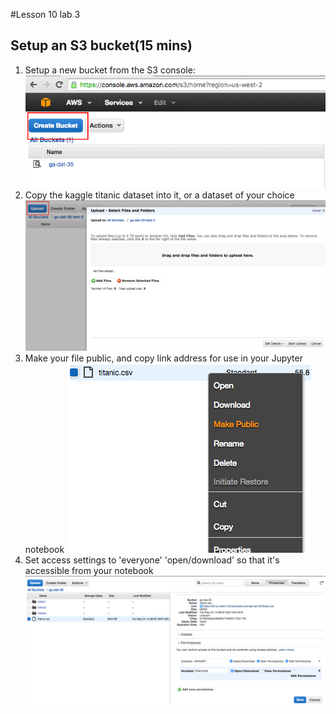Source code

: #Lesson 10 lab 3
## Setup an S3 bucket(15 mins)
1. Setup a new bucket from the S3 console:
![](https://raw.githubusercontent.com/coreym/DAT-35-class-10/master/assets/create_bucket.png)
2. Copy the kaggle titanic dataset into it, or a dataset of your choice
![](https://raw.githubusercontent.com/coreym/DAT-35-class-10/master/assets/upload_files.png)
3. Make your file public, and copy link address for use in your Jupyter notebook
![](https://raw.githubusercontent.com/coreym/DAT-35-class-10/master/assets/make_asset_public.png)
4. Set access settings to 'everyone' 'open/download' so that it's accessible from your notebook
![](https://raw.githubusercontent.com/coreym/DAT-35-class-10/master/assets/set_csv_permissions.png)
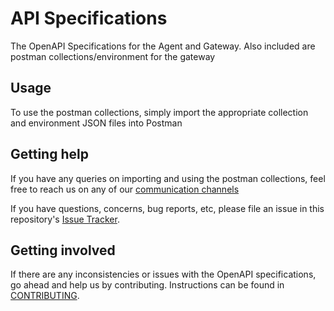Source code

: # API Specifications

The OpenAPI Specifications for the Agent and Gateway. Also included are postman collections/environment for the gateway

## Usage

To use the postman collections, simply import the appropriate collection and environment JSON files into Postman


## Getting help

If you have any queries on importing and using the postman collections, feel free to reach us on any of our [communication channels](https://github.com/DBOMproject/community/blob/master/COMMUNICATION.md) 

If you have questions, concerns, bug reports, etc, please file an issue in this repository's [Issue Tracker](https://github.com/DBOMproject/api-specs/issues).

## Getting involved

If there are any inconsistencies or issues with the OpenAPI specifications, go ahead and help us by contributing. Instructions can be found in [CONTRIBUTING](CONTRIBUTING.md).


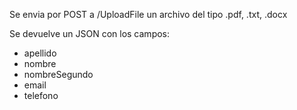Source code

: Se envia por POST a /UploadFile un archivo del tipo .pdf, .txt, .docx

Se devuelve un JSON con los campos:
- apellido
- nombre
- nombreSegundo
- email
- telefono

TASK ITEM
What is the number of lines in the material above that include the string "master"? Give only that number.

TASK SOLUTION
5